Exercise data

-- Opening Marker --

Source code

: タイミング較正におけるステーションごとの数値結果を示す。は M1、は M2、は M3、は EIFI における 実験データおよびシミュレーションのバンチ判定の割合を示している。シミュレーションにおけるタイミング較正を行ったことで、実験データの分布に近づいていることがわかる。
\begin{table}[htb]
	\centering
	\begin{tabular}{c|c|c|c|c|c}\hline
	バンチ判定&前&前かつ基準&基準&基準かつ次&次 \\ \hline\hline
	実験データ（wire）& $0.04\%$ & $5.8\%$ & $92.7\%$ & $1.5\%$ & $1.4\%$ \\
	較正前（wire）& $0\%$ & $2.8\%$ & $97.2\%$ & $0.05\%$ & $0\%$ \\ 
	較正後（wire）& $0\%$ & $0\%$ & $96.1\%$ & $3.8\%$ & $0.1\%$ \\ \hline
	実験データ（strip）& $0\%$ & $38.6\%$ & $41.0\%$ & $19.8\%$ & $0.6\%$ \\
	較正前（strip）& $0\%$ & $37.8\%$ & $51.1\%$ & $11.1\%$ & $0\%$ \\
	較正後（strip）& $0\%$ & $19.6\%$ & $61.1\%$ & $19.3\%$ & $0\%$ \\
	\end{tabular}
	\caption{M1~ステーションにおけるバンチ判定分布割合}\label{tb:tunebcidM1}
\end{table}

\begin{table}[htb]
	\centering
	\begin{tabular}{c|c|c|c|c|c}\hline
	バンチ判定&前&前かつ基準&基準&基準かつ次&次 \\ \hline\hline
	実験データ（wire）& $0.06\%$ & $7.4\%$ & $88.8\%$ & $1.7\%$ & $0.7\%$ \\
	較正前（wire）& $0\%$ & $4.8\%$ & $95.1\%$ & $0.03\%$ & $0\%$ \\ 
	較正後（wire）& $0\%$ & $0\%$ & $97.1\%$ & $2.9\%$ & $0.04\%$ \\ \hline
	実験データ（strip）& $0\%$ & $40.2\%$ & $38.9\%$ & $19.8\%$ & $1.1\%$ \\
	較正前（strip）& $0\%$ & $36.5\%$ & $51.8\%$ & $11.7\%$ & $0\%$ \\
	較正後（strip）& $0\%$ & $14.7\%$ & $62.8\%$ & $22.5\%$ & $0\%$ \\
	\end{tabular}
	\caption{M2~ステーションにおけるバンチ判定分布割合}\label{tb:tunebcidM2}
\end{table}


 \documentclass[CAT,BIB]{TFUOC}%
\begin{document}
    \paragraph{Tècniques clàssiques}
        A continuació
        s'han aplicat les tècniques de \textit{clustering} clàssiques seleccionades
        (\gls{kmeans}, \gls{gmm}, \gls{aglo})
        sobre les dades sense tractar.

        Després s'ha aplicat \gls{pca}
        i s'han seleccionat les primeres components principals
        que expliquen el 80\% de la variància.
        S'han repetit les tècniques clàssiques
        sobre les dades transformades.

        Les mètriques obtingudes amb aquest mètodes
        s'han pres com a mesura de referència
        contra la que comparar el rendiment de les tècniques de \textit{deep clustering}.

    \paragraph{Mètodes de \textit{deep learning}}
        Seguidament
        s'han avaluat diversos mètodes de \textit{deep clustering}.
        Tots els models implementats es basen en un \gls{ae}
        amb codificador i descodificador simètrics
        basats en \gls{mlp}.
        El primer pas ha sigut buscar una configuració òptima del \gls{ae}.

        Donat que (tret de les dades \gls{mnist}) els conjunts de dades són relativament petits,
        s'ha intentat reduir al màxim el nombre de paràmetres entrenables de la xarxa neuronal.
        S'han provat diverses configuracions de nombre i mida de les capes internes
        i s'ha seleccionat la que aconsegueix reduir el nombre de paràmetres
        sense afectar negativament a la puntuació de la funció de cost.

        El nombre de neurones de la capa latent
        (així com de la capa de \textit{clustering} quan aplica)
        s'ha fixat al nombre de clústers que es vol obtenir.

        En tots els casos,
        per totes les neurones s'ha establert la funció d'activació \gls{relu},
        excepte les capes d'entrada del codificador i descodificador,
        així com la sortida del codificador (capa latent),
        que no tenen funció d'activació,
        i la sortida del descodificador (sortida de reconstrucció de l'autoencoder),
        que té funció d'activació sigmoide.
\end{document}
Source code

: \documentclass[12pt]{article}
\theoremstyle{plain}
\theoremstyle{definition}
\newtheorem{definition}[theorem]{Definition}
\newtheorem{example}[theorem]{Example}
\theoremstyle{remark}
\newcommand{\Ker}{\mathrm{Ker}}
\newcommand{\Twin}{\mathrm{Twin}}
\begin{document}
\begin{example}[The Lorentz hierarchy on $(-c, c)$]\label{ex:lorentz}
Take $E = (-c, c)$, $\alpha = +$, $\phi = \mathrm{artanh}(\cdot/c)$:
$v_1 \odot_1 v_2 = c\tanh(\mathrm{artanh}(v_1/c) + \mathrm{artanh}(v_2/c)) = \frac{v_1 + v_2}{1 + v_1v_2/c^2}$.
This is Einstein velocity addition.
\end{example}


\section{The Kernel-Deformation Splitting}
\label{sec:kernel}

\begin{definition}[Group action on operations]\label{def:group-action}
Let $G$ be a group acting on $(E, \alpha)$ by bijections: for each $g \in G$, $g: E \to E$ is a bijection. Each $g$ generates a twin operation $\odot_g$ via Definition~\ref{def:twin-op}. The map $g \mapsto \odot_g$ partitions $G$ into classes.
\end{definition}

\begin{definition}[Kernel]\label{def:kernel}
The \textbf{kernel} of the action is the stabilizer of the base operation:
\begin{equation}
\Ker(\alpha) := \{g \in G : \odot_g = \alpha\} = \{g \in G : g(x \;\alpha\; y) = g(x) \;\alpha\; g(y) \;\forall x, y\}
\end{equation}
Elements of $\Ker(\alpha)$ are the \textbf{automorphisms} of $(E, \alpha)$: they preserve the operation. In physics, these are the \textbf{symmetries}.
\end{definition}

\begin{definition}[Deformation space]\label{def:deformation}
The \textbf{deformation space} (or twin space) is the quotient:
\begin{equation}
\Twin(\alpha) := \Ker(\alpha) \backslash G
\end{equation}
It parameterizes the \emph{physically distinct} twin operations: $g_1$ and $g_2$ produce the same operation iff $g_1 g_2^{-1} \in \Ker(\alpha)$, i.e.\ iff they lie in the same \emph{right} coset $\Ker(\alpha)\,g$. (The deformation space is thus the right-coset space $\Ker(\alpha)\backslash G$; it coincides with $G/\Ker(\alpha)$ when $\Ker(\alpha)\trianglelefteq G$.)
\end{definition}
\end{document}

-- Closing Marker --

Instructions to follow
Each entry needs to be written out again, exactly as given.

Answer
Source code

: タイミング較正におけるステーションごとの数値結果を示す。は M1、は M2、は M3、は EIFI における 実験データおよびシミュレーションのバンチ判定の割合を示している。シミュレーションにおけるタイミング較正を行ったことで、実験データの分布に近づいていることがわかる。
\begin{table}[htb]
	\centering
	\begin{tabular}{c|c|c|c|c|c}\hline
	バンチ判定&前&前かつ基準&基準&基準かつ次&次 \\ \hline\hline
	実験データ（wire）& $0.04\%$ & $5.8\%$ & $92.7\%$ & $1.5\%$ & $1.4\%$ \\
	較正前（wire）& $0\%$ & $2.8\%$ & $97.2\%$ & $0.05\%$ & $0\%$ \\ 
	較正後（wire）& $0\%$ & $0\%$ & $96.1\%$ & $3.8\%$ & $0.1\%$ \\ \hline
	実験データ（strip）& $0\%$ & $38.6\%$ & $41.0\%$ & $19.8\%$ & $0.6\%$ \\
	較正前（strip）& $0\%$ & $37.8\%$ & $51.1\%$ & $11.1\%$ & $0\%$ \\
	較正後（strip）& $0\%$ & $19.6\%$ & $61.1\%$ & $19.3\%$ & $0\%$ \\
	\end{tabular}
	\caption{M1~ステーションにおけるバンチ判定分布割合}\label{tb:tunebcidM1}
\end{table}

\begin{table}[htb]
	\centering
	\begin{tabular}{c|c|c|c|c|c}\hline
	バンチ判定&前&前かつ基準&基準&基準かつ次&次 \\ \hline\hline
	実験データ（wire）& $0.06\%$ & $7.4\%$ & $88.8\%$ & $1.7\%$ & $0.7\%$ \\
	較正前（wire）& $0\%$ & $4.8\%$ & $95.1\%$ & $0.03\%$ & $0\%$ \\ 
	較正後（wire）& $0\%$ & $0\%$ & $97.1\%$ & $2.9\%$ & $0.04\%$ \\ \hline
	実験データ（strip）& $0\%$ & $40.2\%$ & $38.9\%$ & $19.8\%$ & $1.1\%$ \\
	較正前（strip）& $0\%$ & $36.5\%$ & $51.8\%$ & $11.7\%$ & $0\%$ \\
	較正後（strip）& $0\%$ & $14.7\%$ & $62.8\%$ & $22.5\%$ & $0\%$ \\
	\end{tabular}
	\caption{M2~ステーションにおけるバンチ判定分布割合}\label{tb:tunebcidM2}
\end{table}


 \documentclass[CAT,BIB]{TFUOC}%
\begin{document}
    \paragraph{Tècniques clàssiques}
        A continuació
        s'han aplicat les tècniques de \textit{clustering} clàssiques seleccionades
        (\gls{kmeans}, \gls{gmm}, \gls{aglo})
        sobre les dades sense tractar.

        Després s'ha aplicat \gls{pca}
        i s'han seleccionat les primeres components principals
        que expliquen el 80\% de la variància.
        S'han repetit les tècniques clàssiques
        sobre les dades transformades.

        Les mètriques obtingudes amb aquest mètodes
        s'han pres com a mesura de referència
        contra la que comparar el rendiment de les tècniques de \textit{deep clustering}.

    \paragraph{Mètodes de \textit{deep learning}}
        Seguidament
        s'han avaluat diversos mètodes de \textit{deep clustering}.
        Tots els models implementats es basen en un \gls{ae}
        amb codificador i descodificador simètrics
        basats en \gls{mlp}.
        El primer pas ha sigut buscar una configuració òptima del \gls{ae}.

        Donat que (tret de les dades \gls{mnist}) els conjunts de dades són relativament petits,
        s'ha intentat reduir al màxim el nombre de paràmetres entrenables de la xarxa neuronal.
        S'han provat diverses configuracions de nombre i mida de les capes internes
        i s'ha seleccionat la que aconsegueix reduir el nombre de paràmetres
        sense afectar negativament a la puntuació de la funció de cost.

        El nombre de neurones de la capa latent
        (així com de la capa de \textit{clustering} quan aplica)
        s'ha fixat al nombre de clústers que es vol obtenir.

        En tots els casos,
        per totes les neurones s'ha establert la funció d'activació \gls{relu},
        excepte les capes d'entrada del codificador i descodificador,
        així com la sortida del codificador (capa latent),
        que no tenen funció d'activació,
        i la sortida del descodificador (sortida de reconstrucció de l'autoencoder),
        que té funció d'activació sigmoide.
\end{document}
Source code

: \documentclass[12pt]{article}
\theoremstyle{plain}
\theoremstyle{definition}
\newtheorem{definition}[theorem]{Definition}
\newtheorem{example}[theorem]{Example}
\theoremstyle{remark}
\newcommand{\Ker}{\mathrm{Ker}}
\newcommand{\Twin}{\mathrm{Twin}}
\begin{document}
\begin{example}[The Lorentz hierarchy on $(-c, c)$]\label{ex:lorentz}
Take $E = (-c, c)$, $\alpha = +$, $\phi = \mathrm{artanh}(\cdot/c)$:
$v_1 \odot_1 v_2 = c\tanh(\mathrm{artanh}(v_1/c) + \mathrm{artanh}(v_2/c)) = \frac{v_1 + v_2}{1 + v_1v_2/c^2}$.
This is Einstein velocity addition.
\end{example}


\section{The Kernel-Deformation Splitting}
\label{sec:kernel}

\begin{definition}[Group action on operations]\label{def:group-action}
Let $G$ be a group acting on $(E, \alpha)$ by bijections: for each $g \in G$, $g: E \to E$ is a bijection. Each $g$ generates a twin operation $\odot_g$ via Definition~\ref{def:twin-op}. The map $g \mapsto \odot_g$ partitions $G$ into classes.
\end{definition}

\begin{definition}[Kernel]\label{def:kernel}
The \textbf{kernel} of the action is the stabilizer of the base operation:
\begin{equation}
\Ker(\alpha) := \{g \in G : \odot_g = \alpha\} = \{g \in G : g(x \;\alpha\; y) = g(x) \;\alpha\; g(y) \;\forall x, y\}
\end{equation}
Elements of $\Ker(\alpha)$ are the \textbf{automorphisms} of $(E, \alpha)$: they preserve the operation. In physics, these are the \textbf{symmetries}.
\end{definition}

\begin{definition}[Deformation space]\label{def:deformation}
The \textbf{deformation space} (or twin space) is the quotient:
\begin{equation}
\Twin(\alpha) := \Ker(\alpha) \backslash G
\end{equation}
It parameterizes the \emph{physically distinct} twin operations: $g_1$ and $g_2$ produce the same operation iff $g_1 g_2^{-1} \in \Ker(\alpha)$, i.e.\ iff they lie in the same \emph{right} coset $\Ker(\alpha)\,g$. (The deformation space is thus the right-coset space $\Ker(\alpha)\backslash G$; it coincides with $G/\Ker(\alpha)$ when $\Ker(\alpha)\trianglelefteq G$.)
\end{definition}
\end{document}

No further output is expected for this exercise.